[PROBLEM]
List all the lines in these records that hold "beds".

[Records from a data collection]
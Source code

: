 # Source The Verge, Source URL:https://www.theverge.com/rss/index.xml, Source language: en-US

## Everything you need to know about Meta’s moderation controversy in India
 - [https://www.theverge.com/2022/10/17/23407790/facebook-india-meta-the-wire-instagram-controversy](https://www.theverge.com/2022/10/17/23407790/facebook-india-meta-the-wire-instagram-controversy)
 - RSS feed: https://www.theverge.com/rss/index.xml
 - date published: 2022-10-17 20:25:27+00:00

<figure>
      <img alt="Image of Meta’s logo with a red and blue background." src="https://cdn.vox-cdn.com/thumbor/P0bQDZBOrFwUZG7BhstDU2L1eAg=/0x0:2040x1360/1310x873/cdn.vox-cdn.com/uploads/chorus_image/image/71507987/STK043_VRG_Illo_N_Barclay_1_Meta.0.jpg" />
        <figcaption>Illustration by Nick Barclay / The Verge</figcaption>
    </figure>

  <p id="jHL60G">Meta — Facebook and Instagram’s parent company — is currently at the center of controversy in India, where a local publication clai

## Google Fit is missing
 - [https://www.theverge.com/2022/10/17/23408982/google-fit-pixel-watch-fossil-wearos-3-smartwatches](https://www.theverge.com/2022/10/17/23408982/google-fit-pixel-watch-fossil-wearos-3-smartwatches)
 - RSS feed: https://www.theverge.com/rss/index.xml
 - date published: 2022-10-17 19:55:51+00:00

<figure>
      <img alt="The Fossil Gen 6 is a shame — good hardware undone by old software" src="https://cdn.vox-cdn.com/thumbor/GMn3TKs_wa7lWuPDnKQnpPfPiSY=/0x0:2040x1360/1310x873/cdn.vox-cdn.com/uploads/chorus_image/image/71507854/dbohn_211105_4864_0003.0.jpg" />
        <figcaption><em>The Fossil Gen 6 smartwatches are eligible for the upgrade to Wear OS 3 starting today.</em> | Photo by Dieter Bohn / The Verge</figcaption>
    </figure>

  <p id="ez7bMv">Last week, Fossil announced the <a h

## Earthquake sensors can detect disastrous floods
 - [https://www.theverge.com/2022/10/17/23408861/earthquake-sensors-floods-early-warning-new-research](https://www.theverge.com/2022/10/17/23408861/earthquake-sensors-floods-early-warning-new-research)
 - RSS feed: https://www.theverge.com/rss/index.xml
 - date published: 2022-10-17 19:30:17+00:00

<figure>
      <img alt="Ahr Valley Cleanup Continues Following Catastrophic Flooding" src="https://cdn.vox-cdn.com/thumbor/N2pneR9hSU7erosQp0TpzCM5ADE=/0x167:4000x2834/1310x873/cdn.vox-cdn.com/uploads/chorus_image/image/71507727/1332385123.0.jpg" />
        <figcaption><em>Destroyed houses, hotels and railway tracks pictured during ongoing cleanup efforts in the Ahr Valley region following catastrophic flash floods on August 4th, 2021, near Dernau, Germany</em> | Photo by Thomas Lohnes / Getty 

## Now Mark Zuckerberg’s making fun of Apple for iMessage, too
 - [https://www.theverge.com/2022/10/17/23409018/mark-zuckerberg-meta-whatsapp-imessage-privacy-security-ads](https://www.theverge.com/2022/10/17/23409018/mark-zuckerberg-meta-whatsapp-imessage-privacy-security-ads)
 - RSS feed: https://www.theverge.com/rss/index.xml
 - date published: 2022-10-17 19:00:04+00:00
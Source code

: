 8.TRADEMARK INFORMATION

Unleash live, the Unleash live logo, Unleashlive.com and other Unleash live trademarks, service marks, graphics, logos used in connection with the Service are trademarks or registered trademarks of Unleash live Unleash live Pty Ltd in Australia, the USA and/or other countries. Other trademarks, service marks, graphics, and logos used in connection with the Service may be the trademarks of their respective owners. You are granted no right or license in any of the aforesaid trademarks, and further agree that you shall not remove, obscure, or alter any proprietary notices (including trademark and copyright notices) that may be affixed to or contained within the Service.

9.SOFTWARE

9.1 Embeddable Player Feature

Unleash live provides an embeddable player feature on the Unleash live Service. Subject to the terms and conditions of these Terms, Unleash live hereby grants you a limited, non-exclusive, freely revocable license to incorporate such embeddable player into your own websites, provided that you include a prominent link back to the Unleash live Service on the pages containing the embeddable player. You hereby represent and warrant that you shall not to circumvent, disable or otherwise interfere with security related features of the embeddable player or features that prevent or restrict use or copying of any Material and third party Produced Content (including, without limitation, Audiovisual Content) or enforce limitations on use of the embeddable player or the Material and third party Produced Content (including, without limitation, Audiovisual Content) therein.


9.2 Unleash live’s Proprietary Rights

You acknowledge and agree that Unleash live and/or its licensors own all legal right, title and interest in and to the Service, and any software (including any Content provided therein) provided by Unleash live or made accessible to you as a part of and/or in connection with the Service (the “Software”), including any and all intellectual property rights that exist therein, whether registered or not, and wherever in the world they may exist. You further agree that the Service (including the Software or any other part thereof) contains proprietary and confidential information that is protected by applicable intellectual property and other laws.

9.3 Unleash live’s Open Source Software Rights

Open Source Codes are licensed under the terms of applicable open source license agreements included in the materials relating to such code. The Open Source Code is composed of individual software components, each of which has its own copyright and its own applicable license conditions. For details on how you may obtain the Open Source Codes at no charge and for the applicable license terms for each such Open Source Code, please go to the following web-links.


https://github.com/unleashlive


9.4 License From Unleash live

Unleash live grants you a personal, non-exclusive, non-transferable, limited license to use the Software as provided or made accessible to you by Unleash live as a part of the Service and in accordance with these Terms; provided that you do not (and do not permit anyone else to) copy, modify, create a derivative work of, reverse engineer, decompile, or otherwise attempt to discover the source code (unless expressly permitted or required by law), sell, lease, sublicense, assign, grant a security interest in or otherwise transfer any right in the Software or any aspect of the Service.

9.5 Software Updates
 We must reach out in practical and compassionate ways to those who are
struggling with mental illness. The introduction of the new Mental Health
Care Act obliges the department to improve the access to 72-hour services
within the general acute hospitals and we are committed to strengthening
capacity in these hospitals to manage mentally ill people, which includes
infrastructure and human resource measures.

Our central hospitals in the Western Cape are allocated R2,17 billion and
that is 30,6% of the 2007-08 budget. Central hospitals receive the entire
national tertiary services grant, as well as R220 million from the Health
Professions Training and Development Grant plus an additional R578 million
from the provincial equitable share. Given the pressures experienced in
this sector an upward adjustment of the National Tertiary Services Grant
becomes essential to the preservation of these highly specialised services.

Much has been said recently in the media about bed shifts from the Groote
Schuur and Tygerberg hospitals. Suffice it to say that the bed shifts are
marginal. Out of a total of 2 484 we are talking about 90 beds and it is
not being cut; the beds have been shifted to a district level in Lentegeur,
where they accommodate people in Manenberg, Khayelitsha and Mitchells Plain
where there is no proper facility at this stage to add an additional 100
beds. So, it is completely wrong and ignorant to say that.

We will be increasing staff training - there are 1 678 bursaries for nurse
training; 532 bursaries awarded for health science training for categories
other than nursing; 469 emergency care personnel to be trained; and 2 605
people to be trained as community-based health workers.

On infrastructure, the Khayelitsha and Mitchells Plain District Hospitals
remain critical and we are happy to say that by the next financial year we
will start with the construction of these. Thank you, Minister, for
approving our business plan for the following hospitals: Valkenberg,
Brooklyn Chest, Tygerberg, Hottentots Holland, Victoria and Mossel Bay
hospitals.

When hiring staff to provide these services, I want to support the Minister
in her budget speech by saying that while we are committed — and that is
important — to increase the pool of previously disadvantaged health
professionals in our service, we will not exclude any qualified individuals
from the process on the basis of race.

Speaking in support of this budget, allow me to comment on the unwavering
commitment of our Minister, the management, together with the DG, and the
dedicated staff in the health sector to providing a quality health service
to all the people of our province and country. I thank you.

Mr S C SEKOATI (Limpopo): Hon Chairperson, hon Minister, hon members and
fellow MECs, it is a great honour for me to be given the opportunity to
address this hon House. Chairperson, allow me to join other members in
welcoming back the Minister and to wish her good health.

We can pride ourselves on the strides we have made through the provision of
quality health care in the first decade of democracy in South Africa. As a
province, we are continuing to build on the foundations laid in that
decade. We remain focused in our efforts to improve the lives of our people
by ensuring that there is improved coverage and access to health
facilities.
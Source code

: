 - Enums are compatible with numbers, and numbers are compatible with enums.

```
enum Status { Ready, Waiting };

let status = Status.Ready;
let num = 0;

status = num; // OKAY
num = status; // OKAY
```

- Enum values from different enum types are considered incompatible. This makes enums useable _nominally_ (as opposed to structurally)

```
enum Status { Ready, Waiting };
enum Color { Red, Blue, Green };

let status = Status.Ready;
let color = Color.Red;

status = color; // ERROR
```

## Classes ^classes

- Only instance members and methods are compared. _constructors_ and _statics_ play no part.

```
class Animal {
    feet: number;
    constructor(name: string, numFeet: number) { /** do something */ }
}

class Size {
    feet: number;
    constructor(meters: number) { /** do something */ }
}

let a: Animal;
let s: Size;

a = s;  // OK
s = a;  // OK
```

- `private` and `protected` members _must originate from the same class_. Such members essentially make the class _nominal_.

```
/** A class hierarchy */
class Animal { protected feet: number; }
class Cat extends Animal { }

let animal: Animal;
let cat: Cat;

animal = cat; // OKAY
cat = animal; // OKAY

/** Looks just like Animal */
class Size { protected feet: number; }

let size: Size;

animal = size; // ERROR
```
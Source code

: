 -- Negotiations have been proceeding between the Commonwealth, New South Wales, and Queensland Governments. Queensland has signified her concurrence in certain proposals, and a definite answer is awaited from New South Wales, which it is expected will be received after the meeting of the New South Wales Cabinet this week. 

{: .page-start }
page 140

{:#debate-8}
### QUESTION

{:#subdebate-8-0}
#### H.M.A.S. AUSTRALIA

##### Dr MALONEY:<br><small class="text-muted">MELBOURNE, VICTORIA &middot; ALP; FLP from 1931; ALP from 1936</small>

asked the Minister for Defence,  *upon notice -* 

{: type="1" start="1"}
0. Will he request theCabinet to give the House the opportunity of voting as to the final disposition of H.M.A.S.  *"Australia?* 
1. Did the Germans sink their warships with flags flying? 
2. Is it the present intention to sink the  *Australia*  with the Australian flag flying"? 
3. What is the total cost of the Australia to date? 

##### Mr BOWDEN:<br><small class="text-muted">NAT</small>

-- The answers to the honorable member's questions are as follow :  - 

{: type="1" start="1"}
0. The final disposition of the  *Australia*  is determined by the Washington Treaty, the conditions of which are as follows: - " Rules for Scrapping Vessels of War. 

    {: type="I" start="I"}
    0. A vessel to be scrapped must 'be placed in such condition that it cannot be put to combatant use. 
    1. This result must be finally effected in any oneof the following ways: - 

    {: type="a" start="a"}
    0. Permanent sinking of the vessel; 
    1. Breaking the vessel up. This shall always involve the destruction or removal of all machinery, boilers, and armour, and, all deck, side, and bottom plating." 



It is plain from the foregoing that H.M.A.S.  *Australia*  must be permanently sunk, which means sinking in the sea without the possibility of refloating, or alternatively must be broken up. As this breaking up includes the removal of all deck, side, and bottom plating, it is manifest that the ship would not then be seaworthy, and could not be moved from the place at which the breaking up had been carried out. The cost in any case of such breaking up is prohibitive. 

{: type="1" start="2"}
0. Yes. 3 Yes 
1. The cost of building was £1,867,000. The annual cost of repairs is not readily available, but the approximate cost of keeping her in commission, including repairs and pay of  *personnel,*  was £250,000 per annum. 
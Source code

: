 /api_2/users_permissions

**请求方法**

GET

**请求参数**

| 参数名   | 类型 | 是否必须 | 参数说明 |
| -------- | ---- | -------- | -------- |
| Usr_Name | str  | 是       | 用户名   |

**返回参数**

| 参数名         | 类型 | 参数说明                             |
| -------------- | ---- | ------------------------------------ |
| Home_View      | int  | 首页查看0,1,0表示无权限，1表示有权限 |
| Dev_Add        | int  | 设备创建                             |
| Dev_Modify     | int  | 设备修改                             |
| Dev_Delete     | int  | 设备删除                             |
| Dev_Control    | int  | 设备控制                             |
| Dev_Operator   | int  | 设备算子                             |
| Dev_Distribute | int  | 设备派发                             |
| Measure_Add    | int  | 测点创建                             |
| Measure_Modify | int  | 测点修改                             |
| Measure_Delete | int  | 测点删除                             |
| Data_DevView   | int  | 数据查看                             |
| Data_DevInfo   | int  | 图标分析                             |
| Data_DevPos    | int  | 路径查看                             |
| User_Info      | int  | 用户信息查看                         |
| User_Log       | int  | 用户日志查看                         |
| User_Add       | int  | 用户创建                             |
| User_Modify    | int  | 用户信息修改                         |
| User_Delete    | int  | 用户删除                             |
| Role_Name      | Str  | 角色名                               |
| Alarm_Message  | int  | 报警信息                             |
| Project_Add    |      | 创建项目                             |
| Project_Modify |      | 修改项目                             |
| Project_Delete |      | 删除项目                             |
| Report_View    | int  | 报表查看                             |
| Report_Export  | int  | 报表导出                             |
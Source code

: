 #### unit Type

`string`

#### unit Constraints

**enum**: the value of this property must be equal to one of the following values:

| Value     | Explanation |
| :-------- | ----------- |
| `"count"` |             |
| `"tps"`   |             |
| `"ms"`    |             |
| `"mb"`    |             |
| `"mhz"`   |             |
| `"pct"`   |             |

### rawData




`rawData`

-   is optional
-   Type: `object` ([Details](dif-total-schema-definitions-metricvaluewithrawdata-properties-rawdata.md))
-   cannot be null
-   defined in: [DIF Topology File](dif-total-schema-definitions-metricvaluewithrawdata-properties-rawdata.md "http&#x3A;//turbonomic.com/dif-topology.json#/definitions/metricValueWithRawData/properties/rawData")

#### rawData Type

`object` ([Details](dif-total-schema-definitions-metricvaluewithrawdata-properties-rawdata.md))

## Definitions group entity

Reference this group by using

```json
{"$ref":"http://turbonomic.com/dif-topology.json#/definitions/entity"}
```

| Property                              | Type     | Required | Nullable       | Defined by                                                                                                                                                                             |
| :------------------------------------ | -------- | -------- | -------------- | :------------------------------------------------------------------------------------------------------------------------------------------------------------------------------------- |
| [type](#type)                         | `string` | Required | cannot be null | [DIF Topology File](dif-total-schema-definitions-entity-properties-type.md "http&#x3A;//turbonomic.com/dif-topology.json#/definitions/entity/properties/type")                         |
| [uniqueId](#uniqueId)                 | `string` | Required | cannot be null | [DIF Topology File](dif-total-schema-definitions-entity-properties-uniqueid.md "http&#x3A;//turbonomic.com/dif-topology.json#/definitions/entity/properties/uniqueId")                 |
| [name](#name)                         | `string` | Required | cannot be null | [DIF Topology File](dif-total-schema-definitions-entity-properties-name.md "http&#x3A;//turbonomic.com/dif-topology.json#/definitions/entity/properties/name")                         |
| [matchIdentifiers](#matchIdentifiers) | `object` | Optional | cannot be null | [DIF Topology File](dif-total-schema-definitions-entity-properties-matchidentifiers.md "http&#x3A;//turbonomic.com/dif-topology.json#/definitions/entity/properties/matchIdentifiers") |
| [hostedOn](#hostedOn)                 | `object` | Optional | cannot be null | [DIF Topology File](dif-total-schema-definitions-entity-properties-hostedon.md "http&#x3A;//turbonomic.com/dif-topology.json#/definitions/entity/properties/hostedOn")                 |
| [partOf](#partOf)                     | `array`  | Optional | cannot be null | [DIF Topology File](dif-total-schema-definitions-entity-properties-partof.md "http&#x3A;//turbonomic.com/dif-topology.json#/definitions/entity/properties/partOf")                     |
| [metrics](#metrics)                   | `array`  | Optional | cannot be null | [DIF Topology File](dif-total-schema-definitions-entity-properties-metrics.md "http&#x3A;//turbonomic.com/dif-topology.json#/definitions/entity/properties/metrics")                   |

[COMPLETED TASK]
marginal. Out of a total of 2 484 we are talking about 90 beds and it is
not being cut; the beds have been shifted to a district level in Lentegeur,
beds. So, it is completely wrong and ignorant to say that.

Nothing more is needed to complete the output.